_Exercise instructions:_
Among the lines below, which ones contain the word "Science"? Copy every such line.

_Records for processing:_
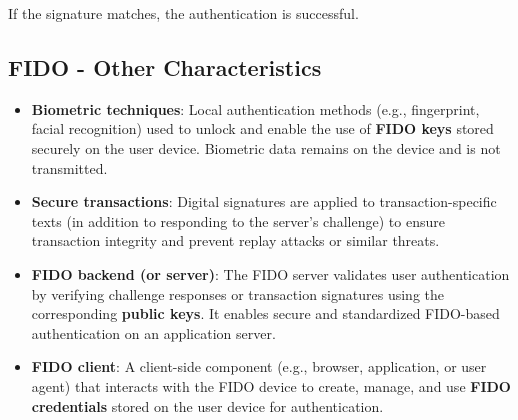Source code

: If the signature matches, the authentication is successful.

\subsection*{FIDO - Other Characteristics}
\begin{itemize}
    \item \textbf{Biometric techniques}: Local authentication methods (e.g., fingerprint, facial recognition) used to unlock and enable the use of \textbf{FIDO keys} stored securely on the user device. Biometric data remains on the device and is not transmitted.
    
    \item \textbf{Secure transactions}: Digital signatures are applied to transaction-specific texts (in addition to responding to the server's challenge) to ensure transaction integrity and prevent replay attacks or similar threats.
    
    \item \textbf{FIDO backend (or server)}: The FIDO server validates user authentication by verifying challenge responses or transaction signatures using the corresponding \textbf{public keys}. It enables secure and standardized FIDO-based authentication on an application server.
    
    \item \textbf{FIDO client}: A client-side component (e.g., browser, application, or user agent) that interacts with the FIDO device to create, manage, and use \textbf{FIDO credentials} stored on the user device for authentication.
\end{itemize}

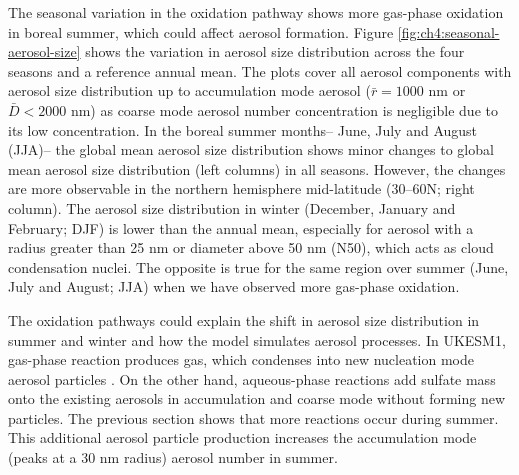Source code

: The seasonal variation in the oxidation pathway shows more gas-phase oxidation in boreal summer, which could affect aerosol formation. Figure \ref{fig:ch4:seasonal-aerosol-size} shows the variation in aerosol size distribution across the four seasons and a reference annual mean. The plots cover all aerosol components with aerosol size distribution up to accumulation mode aerosol ($\bar{r} = 1000$ \unit{\nano\metre} or $\bar{D} < 2000$ \unit{\nano\metre}) as coarse mode aerosol number concentration is negligible due to its low concentration. In the boreal summer months-- June, July and August (JJA)-- the global mean aerosol size distribution shows minor changes to global mean aerosol size distribution (left columns) in all seasons. However, the changes are more observable in the northern hemisphere mid-latitude (30\textdegree--60\textdegree N; right column). The aerosol size distribution in winter (December, January and February; DJF) is lower than the annual mean, especially for aerosol with a radius greater than 25 \unit{\nano\metre} or diameter above 50 \unit{\nano\metre} (N50), which acts as cloud condensation nuclei. The opposite is true for the same region over summer (June, July and August; JJA) when we have observed more gas-phase oxidation.


The  oxidation pathways could explain the shift in aerosol size distribution in summer and winter and how the model simulates aerosol processes. In UKESM1,  gas-phase reaction produces  gas, which condenses into new nucleation mode aerosol particles \citep{mannDescriptionEvaluationGLOMAPmode2010}. On the other hand,  aqueous-phase reactions add sulfate mass onto the existing aerosols in accumulation and coarse mode without forming new particles. The previous section shows that more  reactions occur during summer. This additional aerosol particle production increases the accumulation mode (peaks at a 30 nm radius) aerosol number in summer. 


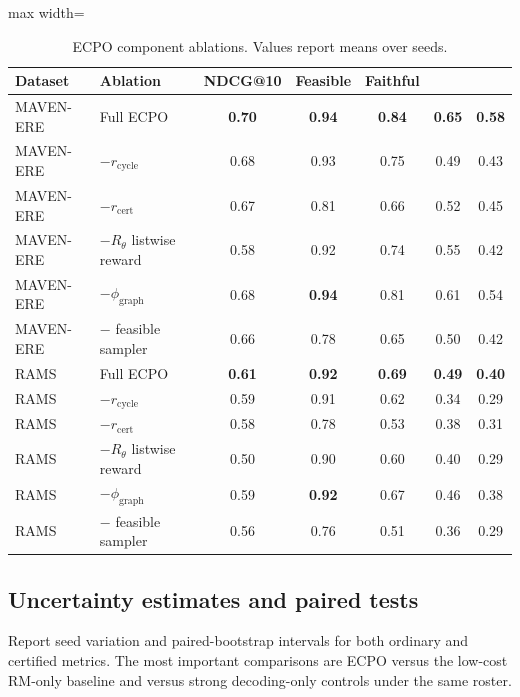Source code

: \documentclass{article}
\begin{document}
\begin{table}[h]
\centering
\caption{ECPO component ablations. Values report means over seeds.}
\label{tab:ecpo_ablations_appendix}
\small
\begin{adjustbox}{max width=\linewidth}
\begin{tabular}{l l c c c c c}
\toprule
Dataset & Ablation & NDCG@10 & Feasible & Faithful & \EvidCons@10 & \CertNDCG@10 \\
\midrule
MAVEN-ERE & Full ECPO & \textbf{0.70} & \textbf{0.94} & \textbf{0.84} & \textbf{0.65} & \textbf{0.58} \\
MAVEN-ERE & $-r_{\mathrm{cycle}}$ & 0.68 & 0.93 & 0.75 & 0.49 & 0.43 \\
MAVEN-ERE & $-r_{\mathrm{cert}}$ & 0.67 & 0.81 & 0.66 & 0.52 & 0.45 \\
MAVEN-ERE & $-R_\theta$ listwise reward & 0.58 & 0.92 & 0.74 & 0.55 & 0.42 \\
MAVEN-ERE & $-\phi_{\mathrm{graph}}$ & 0.68 & \textbf{0.94} & 0.81 & 0.61 & 0.54 \\
MAVEN-ERE & $-$ feasible sampler & 0.66 & 0.78 & 0.65 & 0.50 & 0.42 \\
\midrule
RAMS & Full ECPO & \textbf{0.61} & \textbf{0.92} & \textbf{0.69} & \textbf{0.49} & \textbf{0.40} \\
RAMS & $-r_{\mathrm{cycle}}$ & 0.59 & 0.91 & 0.62 & 0.34 & 0.29 \\
RAMS & $-r_{\mathrm{cert}}$ & 0.58 & 0.78 & 0.53 & 0.38 & 0.31 \\
RAMS & $-R_\theta$ listwise reward & 0.50 & 0.90 & 0.60 & 0.40 & 0.29 \\
RAMS & $-\phi_{\mathrm{graph}}$ & 0.59 & \textbf{0.92} & 0.67 & 0.46 & 0.38 \\
RAMS & $-$ feasible sampler & 0.56 & 0.76 & 0.51 & 0.36 & 0.29 \\
\bottomrule
\end{tabular}
\end{adjustbox}
\end{table}

\subsection{Uncertainty estimates and paired tests}
\label{sec:app_uncertainty}

Report seed variation and paired-bootstrap intervals for both ordinary and certified metrics. The most important comparisons are ECPO versus the low-cost RM-only baseline and versus strong decoding-only controls under the same roster.
\end{document}
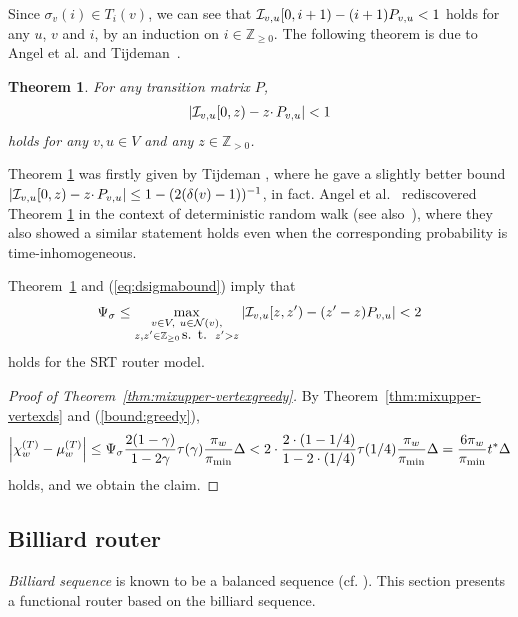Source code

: \documentclass[letter, 11pt]{article}
\newcommand{\1}{\mbox{1}\hspace{-0.25em}\mbox{l}}
\newcommand{\I}{{\cal I}} \newcommand{\C}{{\cal C}} \newcommand{\dtv}{{\cal D}_{\rm tv}}
\newtheorem{theorem}{Theorem}[section]
\begin{document}
 Since $\sigma_v(i) \in T_i(v)$,  
  we can see that $\I_{v, u}[0, i+1) - (i+1)P_{v, u} < 1$ holds 
  for any $u$, $v$ and $i$, 
  by an induction on $i \in \mathbb{Z}_{\geq 0}$. 
 The following theorem is 
  due to Angel et al. \cite{AJJ10} and Tijdeman~\cite{T80}.
\begin{theorem}\cite{T80, AJJ10}
\label{thm:upper-const}
 For any transition matrix $P$, 
\begin{eqnarray*}
 \left|\I_{v, u}[0, z)- z\cdotp P_{v,u}\right| < 1
\end{eqnarray*}
 holds for any $v, u\in V$ and any $z \in \mathbb{Z}_{> 0}$. 
\end{theorem}
Theorem \ref{thm:upper-const} was firstly given by Tijdeman \cite{T80}, 
   where he gave a slightly better bound 
  $\left|\I_{v, u}[0, z)- z\cdotp P_{v,u}\right|\leq 1-(2(\delta(v)-1))^{-1}$, in fact. 
 Angel et al.~\cite{AJJ10} rediscovered Theorem \ref{thm:upper-const} 
   in the context of deterministic random walk (see also~\cite{HP10}), 
  where they also showed a similar statement holds 
  even when the corresponding probability is time-inhomogeneous.  

Theorem~\ref{thm:upper-const} and (\ref{eq:dsigmabound}) imply that 
\begin{eqnarray}
 \dsig 
 \leq 
 \max_{\substack{v\in V, \ u\in {\cal N}(v), \\ z, z' \in \mathbb{Z}_{\geq 0} \, \mbox{s. t. }\, z'>z }}
 \left| \I_{v, u}[z, z')-(z'-z)  P_{v,u}\right|< 2
\label{bound:greedy}
\end{eqnarray}
 holds for the SRT router model. 
 
 
\begin{proof}[Proof of Theorem~\ref{thm:mixupper-vertexgreedy}]
By Theorem~\ref{thm:mixupper-vertexds} and (\ref{bound:greedy}), 
\begin{eqnarray*}
\left|\chi_w^{(T)}-\mu_w^{(T)}\right|
\leq \Psi_\sigma \frac{2(1-\gamma )}{1-2\gamma }\tau(\gamma )\frac{\pi_w}{\pi_{\min}}\Delta 
< 2\cdot \frac{2\cdot(1-1/4)}{1-2\cdot (1/4)}\tau(1/4) \frac{\pi_w}{\pi_{\min}}\Delta 
= \frac{6\pi_w}{\pi_{\min}} t^* \Delta
\end{eqnarray*}
holds, and we obtain the claim. 
\end{proof}

\subsection{Billiard router}\label{sec:billiard}{\em Billiard sequence} is known to be a balanced sequence (cf. \cite{SMK04}). 
This section presents a functional router based on the billiard sequence. 
\end{document}
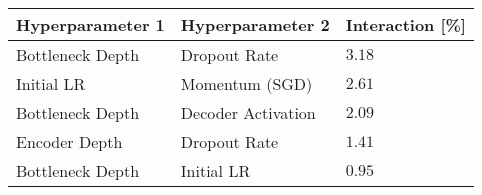 \begin{tabular}{lll}
\toprule
Hyperparameter 1 & Hyperparameter 2 & Interaction [\%] \\
\midrule
Bottleneck Depth & Dropout Rate & $3.18$ \\
Initial LR & Momentum (SGD) & $2.61$ \\
Bottleneck Depth & Decoder Activation & $2.09$ \\
Encoder Depth & Dropout Rate & $1.41$ \\
Bottleneck Depth & Initial LR & $0.95$ \\
\bottomrule
\end{tabular}
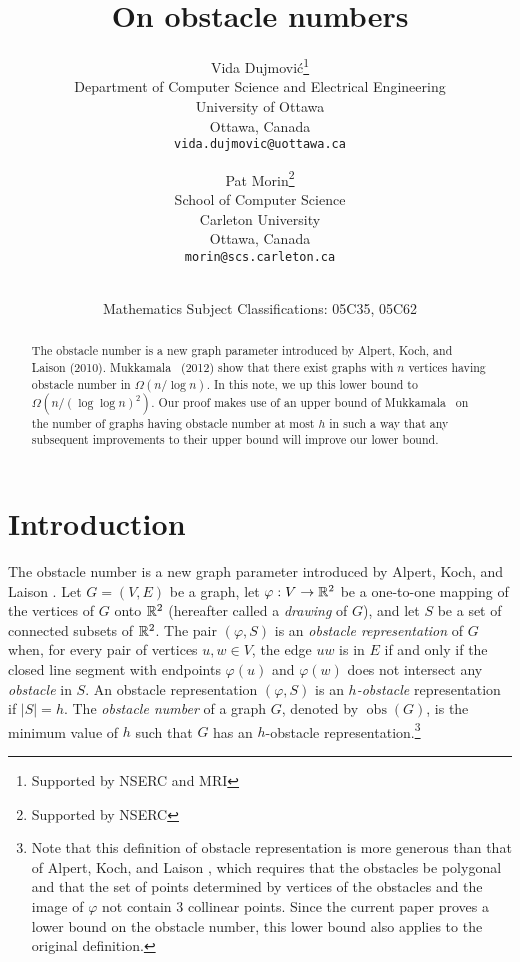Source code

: \documentclass[12pt]{article}
\title{\bf On obstacle numbers}
\author{Vida Dujmovi\'c\thanks{Supported by NSERC and MRI} \\
        {\small Department of Computer Science and Electrical Engineering}\\[-0.8ex]
        {\small University of Ottawa}\\[-0.8ex]
        {\small Ottawa, Canada} \\
        {\small\tt vida.dujmovic@uottawa.ca}\\
        \and
        Pat Morin\thanks{Supported by NSERC}\\
        {\small School of Computer Science}\\[-0.8ex]
        {\small Carleton University}\\[-0.8ex]
        {\small Ottawa, Canada} \\
        {\small\tt morin@scs.carleton.ca}}
\date{\dateline{May 1, 2014}{Apr 5, 2015}\\
\small Mathematics Subject Classifications: 05C35, 05C62}
\DeclareMathOperator{\obs}{obs}
\renewcommand{\note}[1]{}
\begin{document}
\maketitle

\begin{abstract}
The obstacle number is a new graph parameter introduced by Alpert, Koch,
and Laison (2010).  Mukkamala \etal\ (2012) show that there exist graphs
with $n$ vertices having obstacle number in $\Omega(n/\log n)$. In this
note, we up this lower bound to $\Omega(n/(\log\log n)^2)$.  Our proof
makes use of an upper bound of Mukkamala \etal\ on the number of graphs
having obstacle number at most $h$ in such a way that any subsequent
improvements to their upper bound will improve our lower bound.
\end{abstract}


\section{Introduction}

The obstacle number is a new graph parameter introduced by Alpert, Koch,
and Laison \cite{alpert.koch.ea:obstacle}.  Let $G=(V,E)$ be a graph,
let $\varphi:V\to \mathbb{R}^2$ be a one-to-one mapping of the vertices of
$G$ onto $\mathbb{R}^2$ (hereafter called a \emph{drawing} of $G$), and let $S$
be a set of connected subsets of $\mathbb{R}^2$.  The pair $(\varphi,S)$ is an
\emph{obstacle representation} of $G$ when, for every pair of vertices
$u,w\in V$, the edge $uw$ is in $E$ if and only if the closed line
segment with endpoints $\varphi(u)$ and $\varphi(w)$ does not intersect
any \emph{obstacle} in $S$.\note{Changing open to closed handles obstacles
that sneak through vertices.}  An obstacle representation $(\varphi,S)$
is an \emph{$h$-obstacle} representation if $|S|=h$.  The \emph{obstacle
number} of a graph $G$, denoted by $\obs(G)$, is the minimum value of $h$
such that $G$ has an $h$-obstacle representation.\footnote{Note that
this definition of obstacle representation is more generous than that of Alpert, Koch, and Laison \cite{alpert.koch.ea:obstacle}, which requires that the obstacles be polygonal and that the
set of points determined by vertices of the obstacles and the image of $\varphi$ not contain 3 collinear points. Since the current
paper proves a lower bound on the obstacle number, this lower bound
also applies to the original definition.}
\note{Obstacles that intersect each other is fine.}
\note{Changed $w(n)$ to $\obs(n)$}
\end{document}
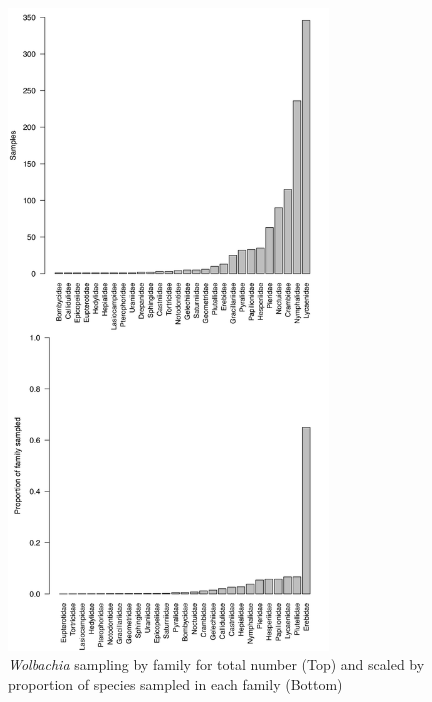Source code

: \documentclass{frontiersSCNS} %
\begin{document}
\begin{figure}[h!]
\begin{center}
\includegraphics[width=85mm]{Fams_n_Props.pdf}%
\end{center}
\caption{\textit{Wolbachia} sampling by family for total number (Top) and scaled by proportion of species sampled in each family (Bottom)  }
\label{histograms}
\end{figure}
\end{document}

_Answer for this exercise:_
        {\small Department of Computer Science and Electrical Engineering}\\[-0.8ex]
        {\small School of Computer Science}\\[-0.8ex]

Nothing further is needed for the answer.